When serving content with this MIME type, set the Content-Type header:


    Content-Type: text/vnd.hocr+html    
  

HTML

In HTML, you can specify the MIME type in various elements:


    <a href="file.dat" type="text/vnd.hocr+html">Download file</a>    
  

Server-side (Node.js)

Setting the Content-Type header in Node.js:


    const http = require('http');    
    
    http.createServer((req, res) => {    
      res.setHeader('Content-Type', 'text/vnd.hocr+html');    
      res.end('Content here');    
    }).listen(3000);    
  

Associated file extensions

FAQs

What is the purpose of the text/vnd.hocr+html MIME type?

This MIME type identifies HTML files that follow the hOCR standard, which embeds Optical Character Recognition (OCR) data into valid HTML. It allows software to store text, layout, and confidence information hidden behind or overlaid on scanned images, making them searchable and selectable.

How do I open a text/vnd.hocr+html file?

Because hOCR files are fundamentally valid HTML, you can open them in any standard web browser like Chrome, Firefox, or Edge. The browser treats the file similarly to text/html, rendering the content based on the embedded CSS and text.

Should I use the .html or .hocr file extension?

If the file is intended for direct viewing in a browser, the .html extension is preferred for immediate compatibility. However, using the .hocr extension helps developers and automated scripts distinguish these files from standard web pages.

How do I configure Apache or Nginx to serve .hocr files correctly?

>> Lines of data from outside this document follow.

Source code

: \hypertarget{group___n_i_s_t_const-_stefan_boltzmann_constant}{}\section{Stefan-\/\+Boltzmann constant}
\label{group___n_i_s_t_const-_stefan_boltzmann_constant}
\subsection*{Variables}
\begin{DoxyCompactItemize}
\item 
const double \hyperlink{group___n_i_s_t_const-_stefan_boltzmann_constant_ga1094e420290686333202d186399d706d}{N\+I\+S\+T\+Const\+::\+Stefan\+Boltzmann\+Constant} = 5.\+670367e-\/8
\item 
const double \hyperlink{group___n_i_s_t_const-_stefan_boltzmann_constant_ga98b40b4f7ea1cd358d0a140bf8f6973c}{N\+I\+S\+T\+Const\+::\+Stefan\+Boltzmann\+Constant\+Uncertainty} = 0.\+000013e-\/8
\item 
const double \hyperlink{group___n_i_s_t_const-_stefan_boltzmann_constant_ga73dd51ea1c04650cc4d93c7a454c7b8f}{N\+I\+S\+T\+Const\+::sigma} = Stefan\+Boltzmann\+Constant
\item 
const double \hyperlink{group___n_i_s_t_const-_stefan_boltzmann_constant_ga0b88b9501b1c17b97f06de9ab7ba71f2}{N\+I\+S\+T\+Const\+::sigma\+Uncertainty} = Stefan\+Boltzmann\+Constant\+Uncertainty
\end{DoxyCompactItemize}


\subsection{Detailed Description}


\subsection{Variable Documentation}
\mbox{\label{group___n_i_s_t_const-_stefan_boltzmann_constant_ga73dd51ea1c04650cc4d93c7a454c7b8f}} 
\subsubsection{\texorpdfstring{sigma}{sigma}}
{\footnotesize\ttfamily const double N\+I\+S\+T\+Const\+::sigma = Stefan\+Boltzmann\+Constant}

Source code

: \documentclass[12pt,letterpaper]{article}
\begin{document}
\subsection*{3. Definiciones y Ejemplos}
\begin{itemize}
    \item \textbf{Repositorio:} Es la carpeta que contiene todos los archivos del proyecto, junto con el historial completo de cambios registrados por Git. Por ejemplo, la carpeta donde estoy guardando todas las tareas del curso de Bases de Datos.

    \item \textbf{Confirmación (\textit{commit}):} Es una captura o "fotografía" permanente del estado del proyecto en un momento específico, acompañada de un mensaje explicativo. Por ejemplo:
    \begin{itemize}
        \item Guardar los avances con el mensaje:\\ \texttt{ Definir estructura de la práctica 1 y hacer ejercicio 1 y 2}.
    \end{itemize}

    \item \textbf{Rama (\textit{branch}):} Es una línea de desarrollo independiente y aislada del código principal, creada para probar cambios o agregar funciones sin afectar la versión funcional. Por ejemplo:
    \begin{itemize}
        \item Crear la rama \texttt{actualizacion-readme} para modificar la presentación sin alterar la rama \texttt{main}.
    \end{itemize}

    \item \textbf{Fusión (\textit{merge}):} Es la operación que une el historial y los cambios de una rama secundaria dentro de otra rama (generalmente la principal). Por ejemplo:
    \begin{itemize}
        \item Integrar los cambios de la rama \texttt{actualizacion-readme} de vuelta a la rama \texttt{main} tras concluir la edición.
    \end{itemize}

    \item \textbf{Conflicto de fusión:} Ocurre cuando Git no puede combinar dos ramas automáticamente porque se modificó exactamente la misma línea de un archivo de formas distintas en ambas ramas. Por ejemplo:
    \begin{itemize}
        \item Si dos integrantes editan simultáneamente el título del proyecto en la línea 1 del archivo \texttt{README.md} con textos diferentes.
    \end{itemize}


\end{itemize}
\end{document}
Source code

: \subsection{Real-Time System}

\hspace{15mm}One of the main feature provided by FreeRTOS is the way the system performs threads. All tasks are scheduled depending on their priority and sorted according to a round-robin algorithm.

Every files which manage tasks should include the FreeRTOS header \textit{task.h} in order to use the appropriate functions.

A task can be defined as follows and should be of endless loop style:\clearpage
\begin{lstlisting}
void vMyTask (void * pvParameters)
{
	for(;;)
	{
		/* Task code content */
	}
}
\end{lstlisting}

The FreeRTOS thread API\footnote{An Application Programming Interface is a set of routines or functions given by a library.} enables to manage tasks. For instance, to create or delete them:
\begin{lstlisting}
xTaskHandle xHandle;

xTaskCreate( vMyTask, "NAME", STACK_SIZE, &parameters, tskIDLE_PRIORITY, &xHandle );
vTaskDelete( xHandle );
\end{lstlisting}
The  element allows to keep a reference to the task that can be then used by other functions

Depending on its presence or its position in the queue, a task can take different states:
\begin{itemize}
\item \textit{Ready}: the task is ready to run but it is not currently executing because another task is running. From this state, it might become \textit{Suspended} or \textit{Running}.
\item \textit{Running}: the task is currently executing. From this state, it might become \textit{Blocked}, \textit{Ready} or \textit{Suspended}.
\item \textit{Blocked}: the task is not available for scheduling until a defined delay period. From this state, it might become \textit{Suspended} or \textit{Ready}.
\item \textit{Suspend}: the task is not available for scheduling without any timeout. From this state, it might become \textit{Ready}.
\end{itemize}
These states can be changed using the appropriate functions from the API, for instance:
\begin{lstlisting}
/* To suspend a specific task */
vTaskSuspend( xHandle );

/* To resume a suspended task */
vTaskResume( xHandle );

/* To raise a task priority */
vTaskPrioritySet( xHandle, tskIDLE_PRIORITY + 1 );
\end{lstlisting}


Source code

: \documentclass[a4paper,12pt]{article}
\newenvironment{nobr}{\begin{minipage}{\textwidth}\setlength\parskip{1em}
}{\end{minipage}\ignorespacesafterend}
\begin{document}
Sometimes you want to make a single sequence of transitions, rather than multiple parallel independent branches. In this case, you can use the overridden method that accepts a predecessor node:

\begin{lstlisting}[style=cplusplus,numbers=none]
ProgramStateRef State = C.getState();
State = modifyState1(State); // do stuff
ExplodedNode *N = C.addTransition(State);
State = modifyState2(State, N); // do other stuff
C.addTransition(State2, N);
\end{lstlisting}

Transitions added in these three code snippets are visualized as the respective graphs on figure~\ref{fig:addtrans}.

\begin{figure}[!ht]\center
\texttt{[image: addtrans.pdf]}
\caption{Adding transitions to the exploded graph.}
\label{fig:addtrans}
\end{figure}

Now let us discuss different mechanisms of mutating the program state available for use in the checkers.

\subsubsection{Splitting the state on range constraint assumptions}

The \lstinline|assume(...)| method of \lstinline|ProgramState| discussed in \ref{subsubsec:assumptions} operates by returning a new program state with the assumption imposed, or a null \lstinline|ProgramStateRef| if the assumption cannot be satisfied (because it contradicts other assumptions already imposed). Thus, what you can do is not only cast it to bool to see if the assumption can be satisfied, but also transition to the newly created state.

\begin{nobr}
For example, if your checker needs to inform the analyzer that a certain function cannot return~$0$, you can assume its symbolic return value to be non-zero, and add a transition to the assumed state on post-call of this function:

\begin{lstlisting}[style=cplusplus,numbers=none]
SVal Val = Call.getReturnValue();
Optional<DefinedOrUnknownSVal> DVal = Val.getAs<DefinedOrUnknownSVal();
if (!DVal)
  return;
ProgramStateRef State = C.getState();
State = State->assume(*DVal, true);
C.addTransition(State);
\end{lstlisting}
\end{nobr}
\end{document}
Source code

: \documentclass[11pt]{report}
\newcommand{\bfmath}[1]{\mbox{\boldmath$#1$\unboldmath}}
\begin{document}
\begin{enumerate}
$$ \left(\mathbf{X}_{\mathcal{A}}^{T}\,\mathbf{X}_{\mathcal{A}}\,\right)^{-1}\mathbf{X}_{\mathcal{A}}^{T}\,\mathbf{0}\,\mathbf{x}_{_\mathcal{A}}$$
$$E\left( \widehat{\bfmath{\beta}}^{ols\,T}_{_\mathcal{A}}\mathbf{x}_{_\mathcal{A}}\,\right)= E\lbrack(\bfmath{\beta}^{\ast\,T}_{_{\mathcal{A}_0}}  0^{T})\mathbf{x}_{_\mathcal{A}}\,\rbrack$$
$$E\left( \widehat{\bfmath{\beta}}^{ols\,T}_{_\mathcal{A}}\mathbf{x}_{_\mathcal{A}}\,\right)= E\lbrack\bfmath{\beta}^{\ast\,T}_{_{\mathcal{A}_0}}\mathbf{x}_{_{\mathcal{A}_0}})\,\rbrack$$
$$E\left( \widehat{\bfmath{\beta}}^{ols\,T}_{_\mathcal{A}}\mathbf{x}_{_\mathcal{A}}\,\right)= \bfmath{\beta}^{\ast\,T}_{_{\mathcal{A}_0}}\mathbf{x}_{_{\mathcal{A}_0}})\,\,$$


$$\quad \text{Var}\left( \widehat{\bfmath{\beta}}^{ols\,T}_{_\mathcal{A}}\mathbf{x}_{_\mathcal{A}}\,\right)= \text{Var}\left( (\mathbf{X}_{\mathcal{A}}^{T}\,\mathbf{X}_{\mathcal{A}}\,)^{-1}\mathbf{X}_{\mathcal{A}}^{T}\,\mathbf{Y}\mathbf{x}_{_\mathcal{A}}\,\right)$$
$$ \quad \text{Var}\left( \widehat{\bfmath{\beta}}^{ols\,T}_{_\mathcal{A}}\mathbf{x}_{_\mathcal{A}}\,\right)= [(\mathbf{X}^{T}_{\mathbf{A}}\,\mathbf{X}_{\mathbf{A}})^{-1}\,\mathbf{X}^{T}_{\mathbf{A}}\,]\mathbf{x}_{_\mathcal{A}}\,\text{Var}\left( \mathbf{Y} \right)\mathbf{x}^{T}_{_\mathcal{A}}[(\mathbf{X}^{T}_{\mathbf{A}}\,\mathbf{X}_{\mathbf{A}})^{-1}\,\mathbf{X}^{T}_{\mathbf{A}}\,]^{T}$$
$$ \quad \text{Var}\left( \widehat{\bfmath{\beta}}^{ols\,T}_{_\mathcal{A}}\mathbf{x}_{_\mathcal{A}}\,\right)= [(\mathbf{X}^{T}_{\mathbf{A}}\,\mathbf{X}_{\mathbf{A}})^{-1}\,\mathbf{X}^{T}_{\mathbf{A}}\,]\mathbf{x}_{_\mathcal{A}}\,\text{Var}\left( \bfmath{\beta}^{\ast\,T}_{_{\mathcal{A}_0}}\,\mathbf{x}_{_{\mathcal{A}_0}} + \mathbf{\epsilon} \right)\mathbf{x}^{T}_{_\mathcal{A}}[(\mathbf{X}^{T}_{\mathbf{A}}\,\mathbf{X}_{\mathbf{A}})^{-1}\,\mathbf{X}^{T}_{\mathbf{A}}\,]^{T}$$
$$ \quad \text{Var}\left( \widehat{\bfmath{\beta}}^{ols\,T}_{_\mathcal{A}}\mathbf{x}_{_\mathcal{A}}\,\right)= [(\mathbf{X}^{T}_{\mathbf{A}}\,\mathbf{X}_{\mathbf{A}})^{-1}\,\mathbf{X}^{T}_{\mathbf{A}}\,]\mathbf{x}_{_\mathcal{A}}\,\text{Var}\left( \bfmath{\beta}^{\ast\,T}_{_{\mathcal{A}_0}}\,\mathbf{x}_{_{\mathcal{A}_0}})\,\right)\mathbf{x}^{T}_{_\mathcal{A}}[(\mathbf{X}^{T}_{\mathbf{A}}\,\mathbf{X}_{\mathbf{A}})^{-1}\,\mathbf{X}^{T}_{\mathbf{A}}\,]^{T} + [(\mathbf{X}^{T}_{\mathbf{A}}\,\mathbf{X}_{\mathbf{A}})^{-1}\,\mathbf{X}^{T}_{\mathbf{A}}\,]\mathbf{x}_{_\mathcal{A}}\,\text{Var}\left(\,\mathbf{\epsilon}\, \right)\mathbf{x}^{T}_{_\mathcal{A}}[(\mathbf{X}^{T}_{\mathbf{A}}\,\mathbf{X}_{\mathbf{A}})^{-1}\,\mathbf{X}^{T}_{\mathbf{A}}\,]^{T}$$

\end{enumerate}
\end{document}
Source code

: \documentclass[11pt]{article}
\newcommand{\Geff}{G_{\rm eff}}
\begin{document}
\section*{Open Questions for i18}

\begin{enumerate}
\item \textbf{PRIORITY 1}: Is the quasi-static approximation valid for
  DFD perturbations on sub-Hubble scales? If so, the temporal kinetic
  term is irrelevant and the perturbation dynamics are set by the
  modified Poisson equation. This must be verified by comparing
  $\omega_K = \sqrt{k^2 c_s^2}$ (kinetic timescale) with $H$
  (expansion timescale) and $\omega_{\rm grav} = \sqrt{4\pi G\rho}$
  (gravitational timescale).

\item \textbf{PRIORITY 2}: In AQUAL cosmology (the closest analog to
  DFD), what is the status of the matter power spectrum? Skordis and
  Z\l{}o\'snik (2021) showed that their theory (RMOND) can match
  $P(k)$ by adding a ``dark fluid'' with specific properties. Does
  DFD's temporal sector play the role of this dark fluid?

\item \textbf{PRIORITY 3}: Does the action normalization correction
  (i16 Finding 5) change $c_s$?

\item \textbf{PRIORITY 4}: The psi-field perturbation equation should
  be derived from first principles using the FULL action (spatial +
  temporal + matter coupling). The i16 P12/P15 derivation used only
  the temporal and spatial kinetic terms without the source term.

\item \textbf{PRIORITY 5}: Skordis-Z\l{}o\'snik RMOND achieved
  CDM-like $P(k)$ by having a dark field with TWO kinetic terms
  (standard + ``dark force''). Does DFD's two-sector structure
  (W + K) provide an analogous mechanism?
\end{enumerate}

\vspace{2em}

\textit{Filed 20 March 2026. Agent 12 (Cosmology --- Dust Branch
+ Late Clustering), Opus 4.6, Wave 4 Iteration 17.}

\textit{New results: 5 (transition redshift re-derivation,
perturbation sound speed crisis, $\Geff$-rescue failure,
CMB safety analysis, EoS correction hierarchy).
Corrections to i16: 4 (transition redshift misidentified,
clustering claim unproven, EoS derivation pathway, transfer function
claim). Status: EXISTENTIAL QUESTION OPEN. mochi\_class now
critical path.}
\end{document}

Servers often treat unknown extensions as plain text. For Apache, add AddType text/vnd.hocr+html .hocr to your configuration. For Nginx, add text/vnd.hocr+html hocr; inside your types { ... } block to ensure the Content-Type header is sent correctly.

How is this MIME type different from standard text/html?

While both contain HTML markup, text/vnd.hocr+html specifically signals that the document contains hOCR microformats (like class='ocr_line' and title='bbox...'). This distinction is crucial for indexing bots and accessibility tools that need to extract spatial text data.

Can I convert text/vnd.hocr+html to PDF?

Yes, hOCR files are frequently used as an intermediate step to create searchable PDFs. Tools like Tesseract or hocr2pdf take the layout data from the hOCR file and overlay it onto the original image to generate a PDF/A document.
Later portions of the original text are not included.